# Dempster-Shafer theory

*mathematical theory of evidence, belief function theory*

A theory initiated by A.P. Dempster [a2] and later developed by G. Shafer [a6]. It deals with the representation of non-probabilistic uncertainty about sets of facts (belief function) and the accumulation of "evidence" stemming from independent sources (Dempster's rule of evidence combination) and with reasoning under incomplete information (Dempster's rule of conditioning); see below. Extensions to infinite countable sets and continuous sets have been studied. However, below finite sets of facts (elementary events) are considered.

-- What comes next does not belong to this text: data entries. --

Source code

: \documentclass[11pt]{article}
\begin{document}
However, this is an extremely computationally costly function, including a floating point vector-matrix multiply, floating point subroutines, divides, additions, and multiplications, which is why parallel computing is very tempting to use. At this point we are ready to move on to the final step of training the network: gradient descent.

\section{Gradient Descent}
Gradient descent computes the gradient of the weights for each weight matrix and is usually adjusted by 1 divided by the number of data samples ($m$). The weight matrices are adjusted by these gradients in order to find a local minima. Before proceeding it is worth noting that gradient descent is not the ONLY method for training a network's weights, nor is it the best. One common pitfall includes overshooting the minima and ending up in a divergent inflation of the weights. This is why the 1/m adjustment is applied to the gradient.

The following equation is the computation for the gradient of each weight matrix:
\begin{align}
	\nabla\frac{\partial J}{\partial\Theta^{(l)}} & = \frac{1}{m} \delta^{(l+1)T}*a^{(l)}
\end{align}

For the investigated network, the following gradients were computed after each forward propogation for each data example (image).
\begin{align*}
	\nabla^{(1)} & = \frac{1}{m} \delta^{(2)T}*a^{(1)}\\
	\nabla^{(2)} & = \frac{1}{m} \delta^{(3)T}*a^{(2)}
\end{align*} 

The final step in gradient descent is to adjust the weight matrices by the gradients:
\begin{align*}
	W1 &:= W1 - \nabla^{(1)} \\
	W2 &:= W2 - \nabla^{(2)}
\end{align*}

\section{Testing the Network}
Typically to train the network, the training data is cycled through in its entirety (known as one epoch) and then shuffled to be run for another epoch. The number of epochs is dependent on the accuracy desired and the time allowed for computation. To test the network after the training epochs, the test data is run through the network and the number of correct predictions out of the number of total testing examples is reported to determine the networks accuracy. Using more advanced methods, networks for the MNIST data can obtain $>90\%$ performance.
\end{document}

As with probability theory, four different approaches to handling Dempster–Shafer theory may be distinguished: the axiomatic approach (formal properties of belief functions are analyzed); the naive case-based approach (a direct case-based interpretation of properties of belief functions is sought); the in-the-limit approach (properties of the belief function are considered as in-the-limit properties of sets of cases); and the subjectivist approach (predominantly, the qualitative behaviour of subjectively assigned beliefs is studied, no case-based interpretation is sought and belief is considered as a subjective basis for decision-making).

## Axiomatic approach.

Let $\Xi$ be a finite set of elements, called elementary events. Any subset of $\Xi$ with cardinality $1$ is also called a frame of discernment and any other subset of $\Xi$ is called a composite event.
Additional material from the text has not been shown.